Comparison with Other Korean Coastal Waters

When comparing the fluctuation range of the Yeongrang Lake species diversity index with that of other Korean coastal areas, the following trends were observed.

∙ Jeju Island coastal waters: 0.45－2.78 (Choa and Lee, 2000)

∙ Uljin coastal waters: 1.21－2.86 (Kang and Choi, 2002)

∙ Gori coastal water: 1.05－3.14 (Kang and Choi, 2002)

∙ Gori coastal waters: 1.00－3.19 (Kang and Choi, 2002)

∙ Byeonsanbando coastal waters: 0.74－1.64 (Park et al., 2015)

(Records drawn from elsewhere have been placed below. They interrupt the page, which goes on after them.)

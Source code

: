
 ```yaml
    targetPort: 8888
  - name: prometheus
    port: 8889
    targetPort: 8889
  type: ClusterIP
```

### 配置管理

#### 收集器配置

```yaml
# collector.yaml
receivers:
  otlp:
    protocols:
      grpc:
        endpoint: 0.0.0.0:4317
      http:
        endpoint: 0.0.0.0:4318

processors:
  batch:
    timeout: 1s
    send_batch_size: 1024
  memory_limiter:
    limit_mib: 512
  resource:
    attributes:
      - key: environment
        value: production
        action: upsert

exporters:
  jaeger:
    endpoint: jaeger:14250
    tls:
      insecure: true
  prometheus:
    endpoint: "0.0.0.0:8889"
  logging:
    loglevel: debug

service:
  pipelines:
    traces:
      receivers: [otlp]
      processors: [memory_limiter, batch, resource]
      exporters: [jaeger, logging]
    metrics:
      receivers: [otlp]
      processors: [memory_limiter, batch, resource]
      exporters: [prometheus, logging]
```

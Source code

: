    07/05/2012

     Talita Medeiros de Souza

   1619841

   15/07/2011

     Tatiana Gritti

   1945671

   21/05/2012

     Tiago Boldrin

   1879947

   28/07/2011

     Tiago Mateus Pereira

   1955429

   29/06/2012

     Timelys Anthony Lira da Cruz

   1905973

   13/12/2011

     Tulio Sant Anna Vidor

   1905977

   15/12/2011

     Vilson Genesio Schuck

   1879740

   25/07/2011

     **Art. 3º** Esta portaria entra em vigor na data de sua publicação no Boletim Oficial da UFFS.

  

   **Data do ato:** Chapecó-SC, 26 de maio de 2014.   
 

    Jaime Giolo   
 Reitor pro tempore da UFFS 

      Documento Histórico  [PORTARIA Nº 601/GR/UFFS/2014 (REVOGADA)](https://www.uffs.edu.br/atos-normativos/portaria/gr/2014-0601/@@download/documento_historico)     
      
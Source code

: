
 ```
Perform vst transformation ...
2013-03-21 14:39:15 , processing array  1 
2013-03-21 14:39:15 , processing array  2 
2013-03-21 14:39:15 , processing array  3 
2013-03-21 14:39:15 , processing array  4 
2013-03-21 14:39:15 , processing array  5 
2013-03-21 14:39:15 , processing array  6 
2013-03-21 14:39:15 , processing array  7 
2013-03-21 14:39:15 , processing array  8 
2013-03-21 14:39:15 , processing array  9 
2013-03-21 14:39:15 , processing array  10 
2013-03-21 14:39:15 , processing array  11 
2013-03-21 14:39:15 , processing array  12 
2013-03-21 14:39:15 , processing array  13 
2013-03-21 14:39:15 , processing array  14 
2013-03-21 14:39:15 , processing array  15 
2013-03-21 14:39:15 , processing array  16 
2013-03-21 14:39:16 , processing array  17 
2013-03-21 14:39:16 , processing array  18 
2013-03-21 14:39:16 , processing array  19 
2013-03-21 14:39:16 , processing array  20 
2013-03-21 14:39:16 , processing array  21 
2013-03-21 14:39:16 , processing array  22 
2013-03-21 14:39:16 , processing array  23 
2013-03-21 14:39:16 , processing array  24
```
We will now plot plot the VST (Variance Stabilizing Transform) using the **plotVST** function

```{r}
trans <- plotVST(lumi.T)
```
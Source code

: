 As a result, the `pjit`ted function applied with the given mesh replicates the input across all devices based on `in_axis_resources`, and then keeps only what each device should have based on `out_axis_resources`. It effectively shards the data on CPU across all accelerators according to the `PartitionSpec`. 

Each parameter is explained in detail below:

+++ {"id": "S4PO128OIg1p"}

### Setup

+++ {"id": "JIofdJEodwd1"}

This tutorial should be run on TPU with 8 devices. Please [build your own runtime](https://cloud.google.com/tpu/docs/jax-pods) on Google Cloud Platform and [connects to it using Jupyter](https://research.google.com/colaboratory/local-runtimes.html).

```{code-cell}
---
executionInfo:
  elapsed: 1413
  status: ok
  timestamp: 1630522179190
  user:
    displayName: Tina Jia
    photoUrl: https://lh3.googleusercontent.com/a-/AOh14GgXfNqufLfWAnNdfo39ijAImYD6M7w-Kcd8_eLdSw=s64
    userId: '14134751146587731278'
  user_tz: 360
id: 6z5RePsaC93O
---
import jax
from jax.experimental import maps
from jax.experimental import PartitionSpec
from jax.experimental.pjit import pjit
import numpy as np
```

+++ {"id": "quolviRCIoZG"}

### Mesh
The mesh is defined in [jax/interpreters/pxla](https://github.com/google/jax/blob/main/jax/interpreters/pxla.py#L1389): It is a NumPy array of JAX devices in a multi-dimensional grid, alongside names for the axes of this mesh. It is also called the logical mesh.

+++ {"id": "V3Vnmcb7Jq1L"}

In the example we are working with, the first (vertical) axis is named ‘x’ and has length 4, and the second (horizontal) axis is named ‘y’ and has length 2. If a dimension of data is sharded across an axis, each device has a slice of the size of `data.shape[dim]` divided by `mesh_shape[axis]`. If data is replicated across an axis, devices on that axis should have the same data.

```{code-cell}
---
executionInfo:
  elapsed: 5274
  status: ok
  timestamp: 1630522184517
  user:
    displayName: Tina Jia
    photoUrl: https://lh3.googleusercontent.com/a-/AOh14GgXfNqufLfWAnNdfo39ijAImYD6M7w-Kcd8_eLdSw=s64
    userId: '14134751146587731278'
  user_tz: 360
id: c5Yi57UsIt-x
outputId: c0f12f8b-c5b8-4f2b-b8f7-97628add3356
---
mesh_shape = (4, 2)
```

The range of diversity index variation in Yeongrang Lake was somewhat higher than that observed in Byeonsanbando coastal waters. However, its range of fluctuation was smaller than that of other coastal areas, indicating a relatively stable community structure within Yeongrang Lake.

Conclusion

This study unequivocally confirmed that Yeongrang Lake has lost its lagoon characteristics and transitioned into a marine-dominated waterbody. This transformation is evidenced by rising water temperatures, increased salinity, reduced concentrations of TN and TP, and the dominance of marine phytoplankton communities. The disappearance of cyanobacteria and the prevalence of diatoms and dinoflagellates distinctly reflect this change. In the future, there is the potential for certain dominant marine species to cause red tide events, and the long-term ecological impacts of localized anthropogenic interventions (e.g., pontoon bridge installation) must be carefully monitored. Furthermore, as this ecological transition may have long-term effects on the ecosystem services and biodiversity of Yeongrang Lake, continuous and systematic monitoring and research are essential to maintain ecosystem stability and establish strategies for managing potential ecological risks.